Although the entries hold pictures, only their words are printed back, exactly as given.
- - -
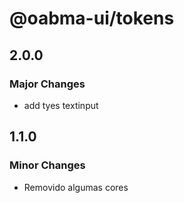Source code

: # @oabma-ui/tokens

## 2.0.0

### Major Changes

- add tyes textinput

## 1.1.0

### Minor Changes

- Removido algumas cores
- - -
• _Your response_
Source code

: # @oabma-ui/tokens

## 2.0.0

### Major Changes

- add tyes textinput

## 1.1.0

### Minor Changes

- Removido algumas cores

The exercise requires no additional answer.